RETHINKING A TROUBLESOME GARDEN SPOT










Rose Grootendorst Pink is one of the sad remnants of my recalcitrant border.


What do you do when a border insists on going to the dogs?I have dithered with such a problem for over twenty years. My plan is to move the remaining healthy plants, till the soil, grass it in and add a couple of large shrubs or trees and call it a day. The alternative is continue to pull up mulberry and trees of heaven trees whose roots go all the way to China. Is that masochism or is it an admirable devotion gardening ? Perhaps it is a mixture of both. Having laboured to amend the soil, to free it from weeds and rocks, having planted it carefully with plants procured at a steep cost, it is natural to expect some return for one's work.
I got return all right.
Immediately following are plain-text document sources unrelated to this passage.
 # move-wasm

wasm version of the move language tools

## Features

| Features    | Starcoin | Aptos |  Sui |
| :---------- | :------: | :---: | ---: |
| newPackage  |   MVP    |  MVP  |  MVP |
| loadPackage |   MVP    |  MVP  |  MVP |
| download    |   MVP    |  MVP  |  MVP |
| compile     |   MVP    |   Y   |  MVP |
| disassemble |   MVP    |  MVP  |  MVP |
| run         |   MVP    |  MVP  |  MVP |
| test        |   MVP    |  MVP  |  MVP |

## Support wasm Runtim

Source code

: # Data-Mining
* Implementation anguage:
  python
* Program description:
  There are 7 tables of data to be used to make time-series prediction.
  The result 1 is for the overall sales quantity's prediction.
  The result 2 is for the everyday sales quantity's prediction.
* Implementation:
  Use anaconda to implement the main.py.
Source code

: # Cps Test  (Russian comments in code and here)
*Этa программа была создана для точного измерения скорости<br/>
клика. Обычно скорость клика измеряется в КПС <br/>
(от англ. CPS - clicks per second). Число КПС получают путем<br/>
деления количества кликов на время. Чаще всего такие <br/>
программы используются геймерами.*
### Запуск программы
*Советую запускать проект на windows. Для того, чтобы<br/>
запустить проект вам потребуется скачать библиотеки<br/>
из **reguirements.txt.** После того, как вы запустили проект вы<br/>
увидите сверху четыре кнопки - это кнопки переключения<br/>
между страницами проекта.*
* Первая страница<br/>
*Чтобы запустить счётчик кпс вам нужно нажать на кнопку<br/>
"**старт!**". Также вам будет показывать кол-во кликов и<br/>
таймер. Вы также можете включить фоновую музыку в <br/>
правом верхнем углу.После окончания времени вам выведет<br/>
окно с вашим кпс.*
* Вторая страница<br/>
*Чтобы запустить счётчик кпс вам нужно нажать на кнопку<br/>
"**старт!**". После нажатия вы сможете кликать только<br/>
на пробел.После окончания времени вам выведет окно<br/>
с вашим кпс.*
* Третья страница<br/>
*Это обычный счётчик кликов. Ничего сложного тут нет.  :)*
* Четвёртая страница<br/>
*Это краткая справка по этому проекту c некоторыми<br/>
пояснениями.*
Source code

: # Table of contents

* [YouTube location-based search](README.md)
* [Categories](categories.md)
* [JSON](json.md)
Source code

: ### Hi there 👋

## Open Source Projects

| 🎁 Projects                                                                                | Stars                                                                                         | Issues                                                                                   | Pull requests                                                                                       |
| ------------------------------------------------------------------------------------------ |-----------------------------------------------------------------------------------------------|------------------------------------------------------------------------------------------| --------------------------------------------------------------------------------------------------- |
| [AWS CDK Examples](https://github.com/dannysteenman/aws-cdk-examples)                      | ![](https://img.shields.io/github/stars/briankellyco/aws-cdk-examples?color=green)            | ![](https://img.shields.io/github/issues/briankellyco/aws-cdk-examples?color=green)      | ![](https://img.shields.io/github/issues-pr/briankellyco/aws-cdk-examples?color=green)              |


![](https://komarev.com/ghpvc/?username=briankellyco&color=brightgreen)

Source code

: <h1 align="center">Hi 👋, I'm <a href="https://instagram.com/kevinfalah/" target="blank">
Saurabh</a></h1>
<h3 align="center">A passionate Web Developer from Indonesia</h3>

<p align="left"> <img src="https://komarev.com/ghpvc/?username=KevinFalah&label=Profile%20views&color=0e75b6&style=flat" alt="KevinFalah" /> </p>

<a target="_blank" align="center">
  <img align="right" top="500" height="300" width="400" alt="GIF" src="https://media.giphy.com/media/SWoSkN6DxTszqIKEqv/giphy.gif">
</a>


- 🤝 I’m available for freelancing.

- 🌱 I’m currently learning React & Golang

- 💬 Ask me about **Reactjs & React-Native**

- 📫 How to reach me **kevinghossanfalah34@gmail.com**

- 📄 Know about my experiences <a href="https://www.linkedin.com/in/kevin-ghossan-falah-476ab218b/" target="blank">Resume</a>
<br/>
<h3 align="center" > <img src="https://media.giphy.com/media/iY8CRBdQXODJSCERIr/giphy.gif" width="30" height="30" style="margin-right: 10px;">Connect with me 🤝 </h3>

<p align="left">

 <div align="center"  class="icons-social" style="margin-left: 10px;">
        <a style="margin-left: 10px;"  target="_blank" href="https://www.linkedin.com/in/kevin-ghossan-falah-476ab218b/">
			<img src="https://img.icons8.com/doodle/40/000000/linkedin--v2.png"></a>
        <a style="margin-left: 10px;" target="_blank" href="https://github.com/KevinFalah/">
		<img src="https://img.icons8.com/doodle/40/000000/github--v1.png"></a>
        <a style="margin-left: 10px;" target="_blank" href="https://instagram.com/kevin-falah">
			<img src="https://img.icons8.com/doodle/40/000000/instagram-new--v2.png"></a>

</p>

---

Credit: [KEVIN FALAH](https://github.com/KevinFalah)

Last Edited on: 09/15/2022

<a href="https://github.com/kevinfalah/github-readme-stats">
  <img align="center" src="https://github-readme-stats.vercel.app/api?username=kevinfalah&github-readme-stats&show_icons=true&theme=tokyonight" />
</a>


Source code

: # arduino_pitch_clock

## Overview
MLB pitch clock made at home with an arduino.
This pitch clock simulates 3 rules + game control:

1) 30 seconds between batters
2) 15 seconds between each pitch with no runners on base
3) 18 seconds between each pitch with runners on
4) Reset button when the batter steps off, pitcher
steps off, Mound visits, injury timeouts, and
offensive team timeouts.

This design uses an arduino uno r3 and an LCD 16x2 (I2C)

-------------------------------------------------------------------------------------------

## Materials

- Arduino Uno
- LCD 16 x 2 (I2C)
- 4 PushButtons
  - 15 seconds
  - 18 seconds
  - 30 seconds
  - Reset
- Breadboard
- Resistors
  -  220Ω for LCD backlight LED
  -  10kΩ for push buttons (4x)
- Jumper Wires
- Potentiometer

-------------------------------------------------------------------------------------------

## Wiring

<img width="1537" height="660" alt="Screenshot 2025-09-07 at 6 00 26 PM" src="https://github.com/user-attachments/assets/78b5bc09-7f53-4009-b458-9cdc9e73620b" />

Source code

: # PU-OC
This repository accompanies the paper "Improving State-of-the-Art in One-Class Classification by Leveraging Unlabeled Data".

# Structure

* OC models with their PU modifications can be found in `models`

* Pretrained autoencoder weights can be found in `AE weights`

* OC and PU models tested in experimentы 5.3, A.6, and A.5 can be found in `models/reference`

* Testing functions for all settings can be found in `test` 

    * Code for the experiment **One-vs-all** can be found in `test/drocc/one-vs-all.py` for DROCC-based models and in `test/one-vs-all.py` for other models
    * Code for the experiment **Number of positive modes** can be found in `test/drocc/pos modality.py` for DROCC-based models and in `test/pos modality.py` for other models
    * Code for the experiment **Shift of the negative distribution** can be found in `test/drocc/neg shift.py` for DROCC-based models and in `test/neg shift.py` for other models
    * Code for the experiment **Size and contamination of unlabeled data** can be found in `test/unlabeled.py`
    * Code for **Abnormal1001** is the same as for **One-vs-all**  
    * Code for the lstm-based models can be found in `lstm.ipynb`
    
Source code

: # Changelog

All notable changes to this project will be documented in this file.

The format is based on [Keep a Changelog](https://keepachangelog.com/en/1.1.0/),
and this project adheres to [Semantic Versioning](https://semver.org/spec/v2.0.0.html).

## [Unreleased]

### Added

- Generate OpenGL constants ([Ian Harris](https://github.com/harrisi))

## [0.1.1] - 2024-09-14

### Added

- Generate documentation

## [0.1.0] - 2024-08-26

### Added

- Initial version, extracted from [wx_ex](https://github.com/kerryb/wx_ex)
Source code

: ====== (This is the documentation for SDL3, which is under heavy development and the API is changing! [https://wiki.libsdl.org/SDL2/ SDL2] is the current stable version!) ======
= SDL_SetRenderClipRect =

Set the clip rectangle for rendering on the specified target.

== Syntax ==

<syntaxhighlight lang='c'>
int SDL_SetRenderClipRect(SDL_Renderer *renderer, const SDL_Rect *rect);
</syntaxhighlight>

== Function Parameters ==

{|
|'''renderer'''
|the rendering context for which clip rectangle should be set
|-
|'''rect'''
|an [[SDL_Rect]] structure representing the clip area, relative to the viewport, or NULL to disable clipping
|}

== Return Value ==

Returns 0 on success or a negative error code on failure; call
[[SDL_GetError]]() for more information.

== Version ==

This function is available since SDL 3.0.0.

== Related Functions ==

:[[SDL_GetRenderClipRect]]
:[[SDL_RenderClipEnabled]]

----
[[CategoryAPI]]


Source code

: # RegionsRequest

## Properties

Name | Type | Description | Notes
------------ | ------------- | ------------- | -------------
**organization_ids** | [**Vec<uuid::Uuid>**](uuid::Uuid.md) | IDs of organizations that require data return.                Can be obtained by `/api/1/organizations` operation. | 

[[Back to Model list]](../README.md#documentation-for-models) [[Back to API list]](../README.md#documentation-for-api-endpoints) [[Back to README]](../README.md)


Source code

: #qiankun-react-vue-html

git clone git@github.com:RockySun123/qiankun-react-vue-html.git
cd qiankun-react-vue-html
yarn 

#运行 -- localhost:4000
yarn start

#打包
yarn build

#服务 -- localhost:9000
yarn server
First, it came in the form of a plague of artemisia that grows to nearly a meter high, suppressing smaller, less vigorous plants. Artemisia was part a horticultural Trojan horse, a Meadow in a Can mix the previous owner of the lot where I built my house unleashed on the neighborhood. The second nasty return, creeping Charlie came with the riverbottom dirt I added to the border, to make up for the brutal scraping it had suffered during construction when topsoil was removed and mounded against the foundation of the house. Later airborn seeds of maple and wild cherry trees, all lovely, in the right place, landed on the border and clung to it tenaciously. Vigilance kept them from growing into giants, but during my vacations they seemed to double their imperialistic efforts. Blackberry brambles and trees of heaven followed. The latter secrets a substance that kills whatever is planted near its roots. Deuil de Paul Fontaine, Variegata di Bologna, Mr. Lincoln, Little darling and Frau Karl Drushki roses gave up the ghost. So did a gorgeous clump of baby's breath. Voles devoured dozens of lilies, deer ate daylilies, an unknown plague destroyed the perennial bachelor buttons.
Did I give up? No, Siree Bob. I chose tougher roses, such as the shrub Cornelia, the polyantha The Fairy, the rugosa Grootendorst pink, the landscaping Meidiland white and red. They struggled along with peonies and aconitum. A change in circumstance made it difficult for difficult for me to keep up with the border. In a year, it revert to wilderness and thus it remains. The question is whether to neglect more successful garden projects and try to reclaim the area taken up by invasive trees and bramble, or level the lot and start over. Either has its advantages. Originally, the border was meant to be part of a semicircle to frame the lily pool with heirloom roses within a wider semicircle of evergreens. In time. however, white pine and a volunteer cedar grew so larger they shaded three quarters of the semicircle for most of the day. Few roses would thrive under such conditions. I have been replanting that area with trillium, bluebells, phlox, ferns, and Hakonechloa. As for the sunny, tree and bramble ridden part of the border, I could clean it once again, replant it with roses and see what happens. The alternative is to replace the roses and peonies with budleia, hardy camelias and gardenias, leptodermis, mock orange, ornamental quince, viburnum, weigela. Again, I could try adding the unkillable roses Russelliana, May Queen, Dorothy Perkins to the the struggling Cornelia and The Fairy or forget about flowers and plant a single spectacularly beautiful tree--weeping pear, for example.
Whatever I decide, I must follow read and reread Celia Thatcher,
"What is your secret? And I answer, 'Love.' For that includes all--the patience that endures continual trial, the constancy that makes perseverance possible, the power of foregoing ease of mind and body to minister to the necessities of the thing beloved, and the subtle bond of sympathy which is as important, if not more so, than all the rest." All this I have offered, but obviously not as generously as a nearly wild garden requires.